Я тоже наблюдал за ней. Сквозь бледный пар моего дыхания она была похожа на привидение.
– И сколько вы за него просите?
Отец скрестил руки:
– Зависит от ситуации. Он вам зачем?
– Для чая, как ни странно. Заваривать чай для призраков. И для некоторых живых – в основном для меня. Он ведь не противопоказан для такого применения?
Она посмотрела прямо на отца – а тот выглядел весьма внушительно со своими плечами грузчика!
– Мадемуазель, я думаю, вы знаете, что держите в руках.
– Красивый, массивный медный заварочник, который одновременно служит и чайником, и…
– Вы понимаете, о чем я. Это чайник, которого могут коснуться призраки.
– Да, верно. Именно это я и имела в виду.
– Значит, вы понимаете, что он не может стоить как обычный.
Они долго торговались. Если бы Фелисите не надо было возвращаться в школу на уроки итальянского, она бы до сих пор там стояла.
Так мой отец, который развлекался тем, что делал вещи призрачными – просто смеха ради, чтобы те летали в воздухе, когда их случайно обнаружит призрак, – нашел свою первую и единственную фантомоклиентку, как он ее называл.
Надо сказать, что его мать, моя бабушка, была пастушкой и заклинательницей бурь на итальянской стороне долины Чудес.
Позже, даже если я уставал или у меня выпадал выходной, я каждую субботу вставал с петухами, чтобы сопровождать отца на антикварный рынок. Надеялся, что удивительная девушка вернется. Но больше я ее не видел; она общалась с отцом по телефону.

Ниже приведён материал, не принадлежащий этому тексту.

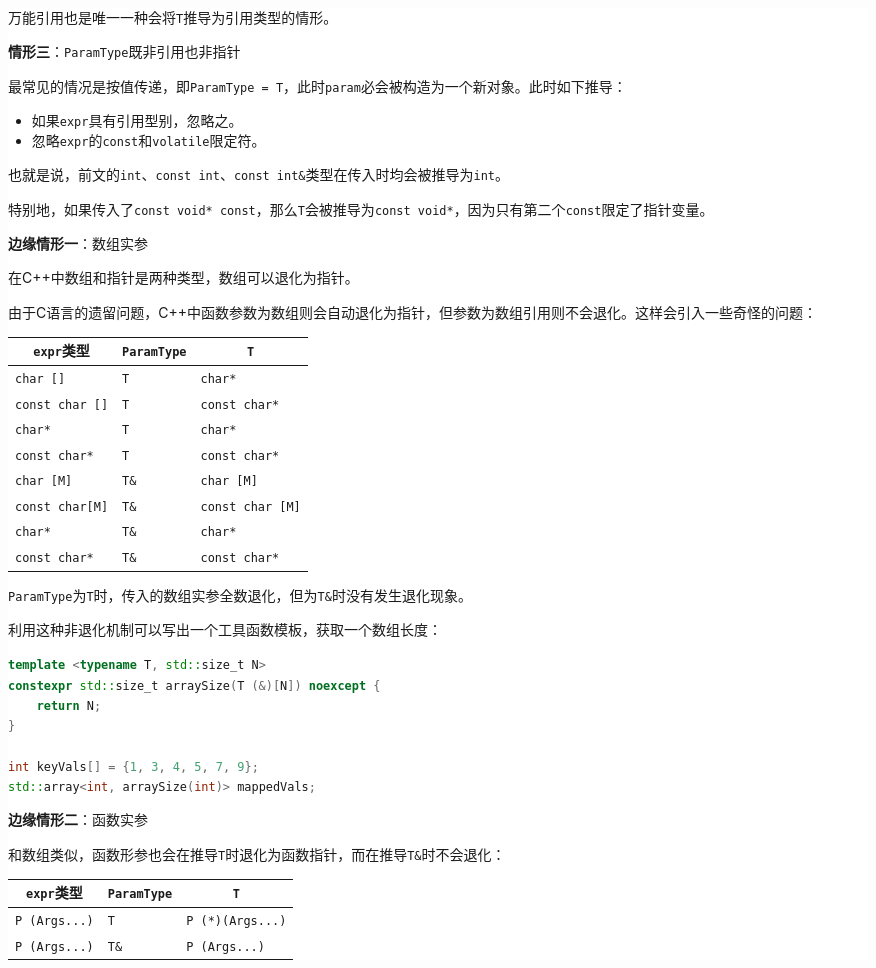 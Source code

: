 万能引用也是唯一一种会将`T`推导为引用类型的情形。

**情形三**：`ParamType`既非引用也非指针

最常见的情况是按值传递，即`ParamType = T`，此时`param`必会被构造为一个新对象。此时如下推导：
- 如果`expr`具有引用型别，忽略之。
- 忽略`expr`的`const`和`volatile`限定符。

也就是说，前文的`int`、`const int`、`const int&`类型在传入时均会被推导为`int`。

特别地，如果传入了`const void* const`，那么`T`会被推导为`const void*`，因为只有第二个`const`限定了指针变量。

**边缘情形一**：数组实参

在C++中数组和指针是两种类型，数组可以退化为指针。

由于C语言的遗留问题，C++中函数参数为数组则会自动退化为指针，但参数为数组引用则不会退化。这样会引入一些奇怪的问题：

| `expr`类型        | `ParamType` | `T`              |
| --------------- | ----------- | ---------------- |
| `char []`       | `T`         | `char*`          |
| `const char []` | `T`         | `const char*`    |
| `char*`         | `T`         | `char*`          |
| `const char*`   | `T`         | `const char*`    |
| `char [M]`      | `T&`        | `char [M]`       |
| `const char[M]` | `T&`        | `const char [M]` |
| `char*`         | `T&`        | `char*`          |
| `const char*`   | `T&`        | `const char*`    |

`ParamType`为`T`时，传入的数组实参全数退化，但为`T&`时没有发生退化现象。

利用这种非退化机制可以写出一个工具函数模板，获取一个数组长度：

```cpp
template <typename T, std::size_t N> 
constexpr std::size_t arraySize(T (&)[N]) noexcept {
	return N;
}

int keyVals[] = {1, 3, 4, 5, 7, 9};
std::array<int, arraySize(int)> mappedVals;
```

**边缘情形二**：函数实参

和数组类似，函数形参也会在推导`T`时退化为函数指针，而在推导`T&`时不会退化：

| `expr`类型      | `ParamType` | `T`              |
| ------------- | ----------- | ---------------- |
| `P (Args...)` | `T`         | `P (*)(Args...)` |
| `P (Args...)` | `T&`        | `P (Args...)`    |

Несколько лет спустя я обнаружил, что обладаю тем же даром, что и отец. Он показал мне, как найти предмет, способный принять этот дар, и как сесть на него, или принять в нем ванну, или засунуть его под простыню, в зависимости от размера и назначения, чтобы, получив немного нашей жизни, которая улетучивается с каждой секундой, немного нашего постоянного умирания, предмет стал бы тоже немного мертвым и немного живым, а значит, осязаемым для призраков.
Что ж, мне было интересно, но я не превращал это занятие в профессию. Я изучал историю, точнее археологию, и поступил на работу в мэрию Ниццы. В отдел исторического наследия и архивов.
Красивое название. На самом деле я в основном занимался документацией двух или трех музеев. Именно тогда я обнаружил ассоциацию чтецов надгробий и присоединился к ним. Вы должны меня понять: тратишь время на предметы, буквально трясешься над ними, как наседка над яйцами, чтобы люди могли ими пользоваться, но никогда не видишь самих людей. Ты не можешь поговорить с ними или узнать, оценили ли они твои старания. Именно поэтому, вместо того чтобы просто жить рядом с мертвыми, я решил оживлять их память. В конце концов, расшифровка и каталогизация забытых могил такое же хобби, как и любое другое. Да, мне не было и тридцати, а в ассоциации состояли в основном пенсионеры. Но что с того? Мы развлекались. Когда на кладбищах становилось слишком жарко, мы играли в шары под платанами.